◆ HOW TO COMPLETE THIS TASK
Scan the entries for the word "tabular". Every line that has it should be copied.

*** INPUT Section Begins ***

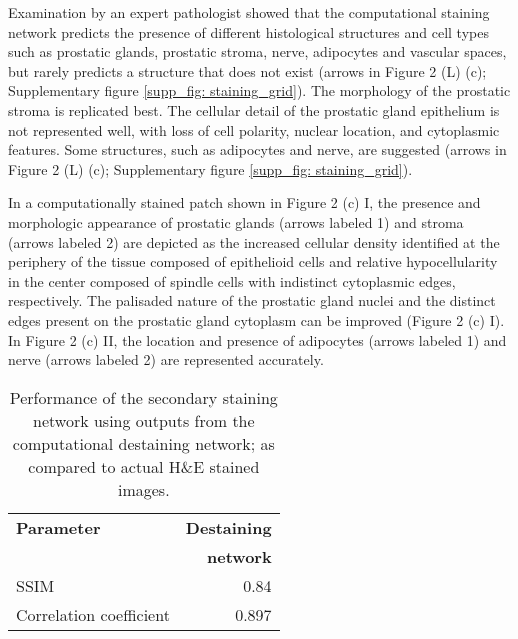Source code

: \documentclass[10pt, conference, compsocconf]{IEEEtran}
\begin{document}
Examination by an expert pathologist showed that the computational staining network predicts the presence of different histological structures and cell types such as prostatic glands, prostatic stroma, nerve, adipocytes and vascular spaces, but rarely predicts a structure that does not exist (arrows in Figure 2 (L) (c); Supplementary figure \ref{supp_fig: staining_grid}). The morphology of the prostatic stroma is replicated best. The cellular detail of the prostatic gland epithelium is not represented well, with loss of cell polarity, nuclear location, and cytoplasmic features. Some structures, such as adipocytes and nerve, are suggested (arrows in Figure 2 (L) (c); Supplementary figure \ref{supp_fig: staining_grid}).

In a computationally stained patch shown in Figure 2 (c) I, the presence and morphologic appearance of prostatic glands (arrows labeled 1) and stroma (arrows labeled 2) are depicted as the increased cellular density identified at the periphery of the tissue composed of epithelioid cells and relative hypocellularity in the center composed of spindle cells with indistinct cytoplasmic edges, respectively. The palisaded nature of the prostatic gland nuclei and the distinct edges present on the prostatic gland cytoplasm can be improved (Figure 2 (c) I). In Figure 2 (c) II, the location and presence of adipocytes (arrows labeled 1) and nerve (arrows labeled 2) are represented accurately. 

\begin{table}
    \caption{Performance of the secondary staining network using outputs from the computational destaining network; as compared to actual H\&E stained images.}
    \begin{tabular*}{\linewidth}{l @{\extracolsep{\fill}}r}
        \hline
        \textbf{Parameter} & \textbf{Destaining} \\
        & \textbf{network} \\
        \hline
        SSIM 					& 0.84 \\
        Correlation coefficient & 0.897 \\
        \hline
    \end{tabular*}
    \label{table: destaining_model_results}
\end{table}
\end{document}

*** INPUT Section Ends ***

◆ RESULT OF THIS EXERCISE
    \begin{tabular*}{\linewidth}{l @{\extracolsep{\fill}}r}
    \end{tabular*}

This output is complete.